Source data ->
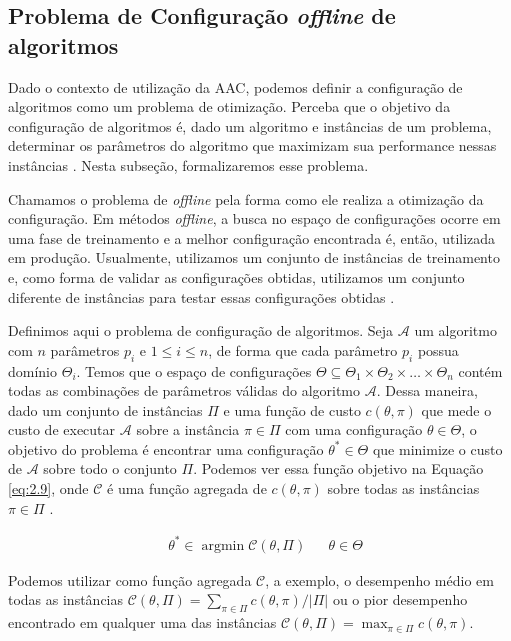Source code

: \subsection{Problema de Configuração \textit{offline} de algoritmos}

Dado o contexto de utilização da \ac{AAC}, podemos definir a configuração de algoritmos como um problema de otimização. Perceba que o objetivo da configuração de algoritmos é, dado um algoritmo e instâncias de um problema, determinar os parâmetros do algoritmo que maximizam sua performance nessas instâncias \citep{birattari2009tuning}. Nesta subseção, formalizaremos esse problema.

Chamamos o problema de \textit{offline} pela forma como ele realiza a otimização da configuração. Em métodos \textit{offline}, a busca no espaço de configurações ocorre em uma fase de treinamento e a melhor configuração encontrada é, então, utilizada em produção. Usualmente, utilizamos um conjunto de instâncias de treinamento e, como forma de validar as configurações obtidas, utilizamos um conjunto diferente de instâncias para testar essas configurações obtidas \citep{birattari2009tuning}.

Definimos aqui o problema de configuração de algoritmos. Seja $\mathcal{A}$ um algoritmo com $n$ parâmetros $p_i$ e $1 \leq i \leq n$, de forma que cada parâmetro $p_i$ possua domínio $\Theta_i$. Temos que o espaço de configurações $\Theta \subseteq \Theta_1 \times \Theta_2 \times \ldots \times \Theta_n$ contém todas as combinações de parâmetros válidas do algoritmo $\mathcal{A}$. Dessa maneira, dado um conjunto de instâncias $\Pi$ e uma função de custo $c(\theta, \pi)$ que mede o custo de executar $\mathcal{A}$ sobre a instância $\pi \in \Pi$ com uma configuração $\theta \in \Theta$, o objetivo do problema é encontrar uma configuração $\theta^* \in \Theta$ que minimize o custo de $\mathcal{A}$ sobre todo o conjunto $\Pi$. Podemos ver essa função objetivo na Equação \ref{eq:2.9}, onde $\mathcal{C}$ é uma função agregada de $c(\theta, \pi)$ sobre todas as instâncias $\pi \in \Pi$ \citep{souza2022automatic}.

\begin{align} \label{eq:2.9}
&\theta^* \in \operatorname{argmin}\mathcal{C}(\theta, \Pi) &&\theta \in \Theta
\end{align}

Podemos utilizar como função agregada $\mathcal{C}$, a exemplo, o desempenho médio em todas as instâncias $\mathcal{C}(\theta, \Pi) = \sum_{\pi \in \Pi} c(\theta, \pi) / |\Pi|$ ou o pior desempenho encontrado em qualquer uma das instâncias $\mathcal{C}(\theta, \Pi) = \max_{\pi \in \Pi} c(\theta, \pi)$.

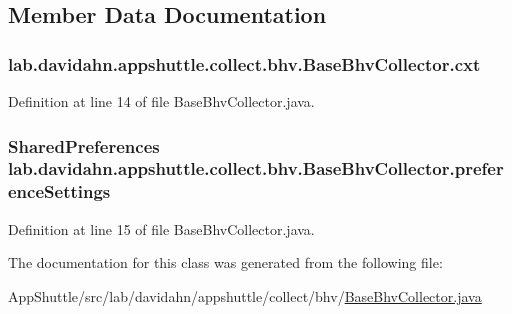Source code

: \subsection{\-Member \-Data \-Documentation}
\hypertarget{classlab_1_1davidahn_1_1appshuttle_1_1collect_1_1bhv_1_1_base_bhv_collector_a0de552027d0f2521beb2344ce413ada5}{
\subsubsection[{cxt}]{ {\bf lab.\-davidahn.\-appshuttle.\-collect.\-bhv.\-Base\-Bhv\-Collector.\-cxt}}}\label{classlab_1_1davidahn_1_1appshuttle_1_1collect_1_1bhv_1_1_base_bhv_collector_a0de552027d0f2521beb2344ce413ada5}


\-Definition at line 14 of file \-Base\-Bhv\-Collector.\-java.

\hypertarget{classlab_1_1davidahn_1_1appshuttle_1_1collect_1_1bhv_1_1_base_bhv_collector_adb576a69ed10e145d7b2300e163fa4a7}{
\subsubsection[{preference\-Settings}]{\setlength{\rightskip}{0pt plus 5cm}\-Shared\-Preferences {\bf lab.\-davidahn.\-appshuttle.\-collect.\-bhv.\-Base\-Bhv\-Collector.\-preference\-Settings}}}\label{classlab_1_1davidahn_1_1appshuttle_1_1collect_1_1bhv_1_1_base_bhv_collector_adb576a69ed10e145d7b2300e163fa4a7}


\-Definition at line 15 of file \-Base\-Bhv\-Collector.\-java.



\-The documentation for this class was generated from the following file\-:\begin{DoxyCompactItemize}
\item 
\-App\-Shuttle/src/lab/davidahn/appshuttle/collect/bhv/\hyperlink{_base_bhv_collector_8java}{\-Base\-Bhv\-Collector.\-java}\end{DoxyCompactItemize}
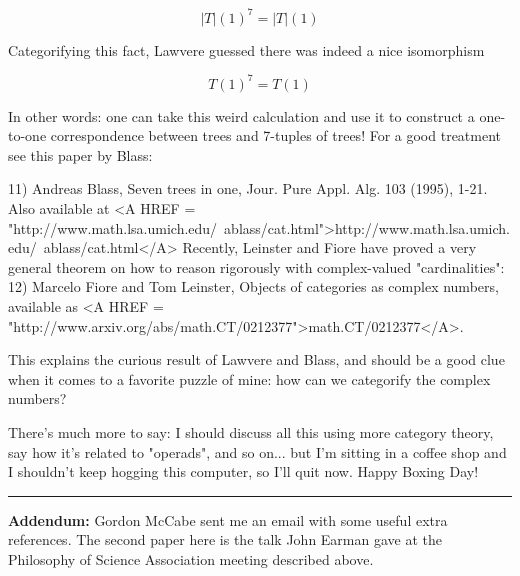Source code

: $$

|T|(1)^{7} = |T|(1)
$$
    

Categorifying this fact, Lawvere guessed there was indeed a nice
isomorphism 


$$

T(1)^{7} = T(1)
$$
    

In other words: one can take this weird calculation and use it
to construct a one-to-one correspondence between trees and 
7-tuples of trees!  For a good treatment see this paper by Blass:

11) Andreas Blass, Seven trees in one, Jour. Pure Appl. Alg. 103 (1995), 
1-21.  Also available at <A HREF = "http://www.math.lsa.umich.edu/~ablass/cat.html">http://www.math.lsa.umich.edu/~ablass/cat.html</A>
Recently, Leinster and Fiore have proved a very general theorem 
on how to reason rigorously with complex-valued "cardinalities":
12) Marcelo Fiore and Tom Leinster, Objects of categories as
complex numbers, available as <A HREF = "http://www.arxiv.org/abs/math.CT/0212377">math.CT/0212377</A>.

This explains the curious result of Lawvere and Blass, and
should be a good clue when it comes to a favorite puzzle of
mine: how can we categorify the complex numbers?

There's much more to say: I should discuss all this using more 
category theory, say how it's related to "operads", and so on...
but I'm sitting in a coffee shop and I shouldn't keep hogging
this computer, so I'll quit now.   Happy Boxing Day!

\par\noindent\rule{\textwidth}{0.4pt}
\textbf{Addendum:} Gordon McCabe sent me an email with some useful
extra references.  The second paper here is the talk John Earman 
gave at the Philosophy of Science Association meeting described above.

Work item -> Only lines with the string "available" belong in the answer; copy each of them from the listing.

Answer for this exercise ->
1-21.  Also available at <A HREF = "http://www.math.lsa.umich.edu/~ablass/cat.html">http://www.math.lsa.umich.edu/~ablass/cat.html</A>
complex numbers, available as <A HREF = "http://www.arxiv.org/abs/math.CT/0212377">math.CT/0212377</A>.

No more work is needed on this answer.